Below are entries; output exactly the lines from the one with "반면 진화론이라는 만능" to the one with "[^1]: 대화는 2013-04-05T20:14:02+09:00–2013-04-06T00:43:04+09:00에", both included, and nothing else.
#####
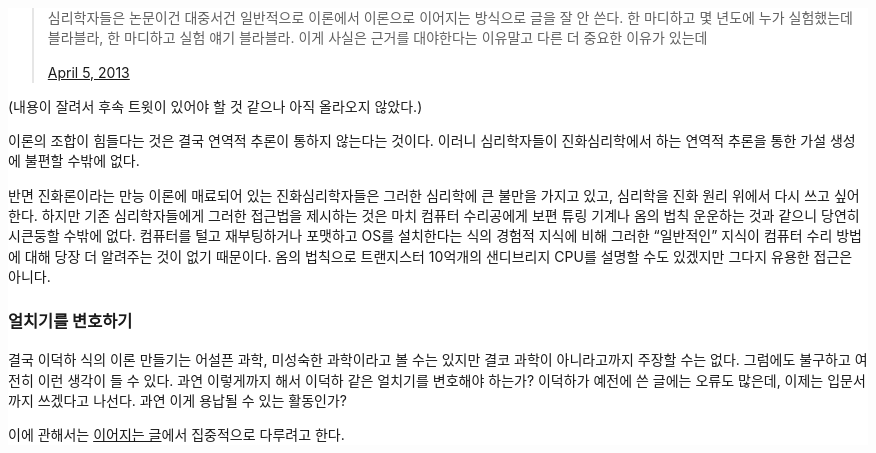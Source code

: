 <blockquote class="twitter-tweet"><p>심리학자들은 논문이건 대중서건 일반적으로 이론에서 이론으로 이어지는 방식으로 글을 잘 안 쓴다. 한 마디하고 몇 년도에 누가 실험했는데 블라블라, 한 마디하고 실험 얘기 블라블라. 이게 사실은 근거를 대야한다는 이유말고 다른 더 중요한 이유가 있는데</p>   <div><a href="https://twitter.com/aichupanda/status/320041158770307072">April 5, 2013</a></div></blockquote>

(내용이 잘려서 후속 트윗이 있어야 할 것 같으나 아직 올라오지 않았다.)

이론의 조합이 힘들다는 것은 결국 연역적 추론이 통하지 않는다는 것이다. 이러니 심리학자들이 진화심리학에서 하는 연역적 추론을 통한 가설 생성에 불편할 수밖에 없다.

반면 진화론이라는 만능 이론에 매료되어 있는 진화심리학자들은 그러한 심리학에 큰 불만을 가지고 있고, 심리학을 진화 원리 위에서 다시 쓰고 싶어한다. 하지만 기존 심리학자들에게 그러한 접근법을 제시하는 것은 마치 컴퓨터 수리공에게 보편 튜링 기계나 옴의 법칙 운운하는 것과 같으니 당연히 시큰둥할 수밖에 없다. 컴퓨터를 털고 재부팅하거나 포맷하고 OS를 설치한다는 식의 경험적 지식에 비해 그러한 “일반적인” 지식이 컴퓨터 수리 방법에 대해 당장 더 알려주는 것이 없기 때문이다. 옴의 법칙으로 트랜지스터 10억개의 샌디브리지 CPU를 설명할 수도 있겠지만 그다지 유용한 접근은 아니다.

### 얼치기를 변호하기

결국 이덕하 식의 이론 만들기는 어설픈 과학, 미성숙한 과학이라고 볼 수는 있지만 결코 과학이 아니라고까지 주장할 수는 없다. 그럼에도 불구하고 여전히 이런 생각이 들 수 있다. 과연 이렇게까지 해서 이덕하 같은 얼치기를 변호해야 하는가? 이덕하가 예전에 쓴 글에는 오류도 많은데, 이제는 입문서까지 쓰겠다고 나선다. 과연 이게 용납될 수 있는 활동인가?

이에 관해서는 [이어지는 글][cont]에서 집중적으로 다루려고 한다.

[^1]: 대화는 2013-04-05T20:14:02+09:00–2013-04-06T00:43:04+09:00에 한 차례 있었고, 2013-04-06T12:38:52+09:00–2013-04-06T14:50:48+09:00에 또 한 차례 있었다. 실제 대화 기록이 궁금하고 해당 채널 로그에 접근할 수 있는 사람들은 로그를 찾아보면 된다. 참고로 곁가지가 훨씬 많다.

[^2]: 요약하자면 이렇다. 이덕하는 많은 회원수를 보유한 [진화심리학 팬카페][2-1]와 검색엔진에서 잘 걸리는 [진화심리학 블로그][2-2]를 운영하고 있는데, 이전부터 심리학을 공부하지 않은 어린 학생들에게 자신의 글을 많이 노출시키고 있었다. 이에 관해 Bayesian 님은 [이덕하가 과학에 필수적이라고 할 수 있는 경험적 증거를 제시하지 못한채 가설 생성만 하고 있으므로 비과학적이라는 비판][2-3]을 했다. 또한 이덕하가 결코 진화심리학의 전문가라 할 수 없다고 평하며, 따라서 [입문서를 쓰는 것도 반대][2-4]했다. Bayesian 님이 강조하는 전문 과학자의 요건은 동료 과학자로부터의 학술지 논문 심사(peer review)인데, 이덕하는 동료 과학자의 리뷰도 없이 틀릴 수도 있는 내용들을 버젓이 유포하고 있다는 것이다. 이덕하는 이에 관해 자신이 학위 등이 없기 때문에 [그럴 수 있는 기회가 주어져 있지 않다][2-5]고 변론했다. Bayesian 님은 [인터넷 상의 블로그 포스팅에는 잘못된 내용이 있더라도 전문가의 “혹독한 비평" 같은 것은 받을 수 없을 것][2-6]이라고 주장한다.

[Francis Crick]: https://ko.wikipedia.org/wiki/%ED%94%84%EB%9E%9C%EC%8B%9C%EC%8A%A4_%ED%81%AC%EB%A6%AD
[1]: http://gplus.to/sanxiyn
[2]: http://nullmodel.egloos.com/
[3]: http://bayes.egloos.com/3028945
[4]: http://jinpark.egloos.com/1295891
[5]: http://akngs.tumblr.com/post/47169752231
[6]: https://plus.google.com/106439241099941939090/posts/7j7kRDTWX66
[7]: http://bayes.egloos.com/3028773
[2-1]: http://cafe.daum.net/Psychoanalyse
[2-2]: http://sf1856.egloos.com/
[2-3]: http://bayes.egloos.com/3028773
[2-4]: http://bayes.egloos.com/3028817
[2-5]: http://bayes.egloos.com/3028945#1942866
[2-6]: http://bayes.egloos.com/3028953
[cont]: https://blog.hongminhee.org/2013/04/07/47304560922/

<script src="//platform.twitter.com/widgets.js" charset="utf-8" type="text/javascript"></script>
#####
*ANSWER SECTION*.
반면 진화론이라는 만능 이론에 매료되어 있는 진화심리학자들은 그러한 심리학에 큰 불만을 가지고 있고, 심리학을 진화 원리 위에서 다시 쓰고 싶어한다. 하지만 기존 심리학자들에게 그러한 접근법을 제시하는 것은 마치 컴퓨터 수리공에게 보편 튜링 기계나 옴의 법칙 운운하는 것과 같으니 당연히 시큰둥할 수밖에 없다. 컴퓨터를 털고 재부팅하거나 포맷하고 OS를 설치한다는 식의 경험적 지식에 비해 그러한 “일반적인” 지식이 컴퓨터 수리 방법에 대해 당장 더 알려주는 것이 없기 때문이다. 옴의 법칙으로 트랜지스터 10억개의 샌디브리지 CPU를 설명할 수도 있겠지만 그다지 유용한 접근은 아니다.

### 얼치기를 변호하기

결국 이덕하 식의 이론 만들기는 어설픈 과학, 미성숙한 과학이라고 볼 수는 있지만 결코 과학이 아니라고까지 주장할 수는 없다. 그럼에도 불구하고 여전히 이런 생각이 들 수 있다. 과연 이렇게까지 해서 이덕하 같은 얼치기를 변호해야 하는가? 이덕하가 예전에 쓴 글에는 오류도 많은데, 이제는 입문서까지 쓰겠다고 나선다. 과연 이게 용납될 수 있는 활동인가?

이에 관해서는 [이어지는 글][cont]에서 집중적으로 다루려고 한다.

[^1]: 대화는 2013-04-05T20:14:02+09:00–2013-04-06T00:43:04+09:00에 한 차례 있었고, 2013-04-06T12:38:52+09:00–2013-04-06T14:50:48+09:00에 또 한 차례 있었다. 실제 대화 기록이 궁금하고 해당 채널 로그에 접근할 수 있는 사람들은 로그를 찾아보면 된다. 참고로 곁가지가 훨씬 많다.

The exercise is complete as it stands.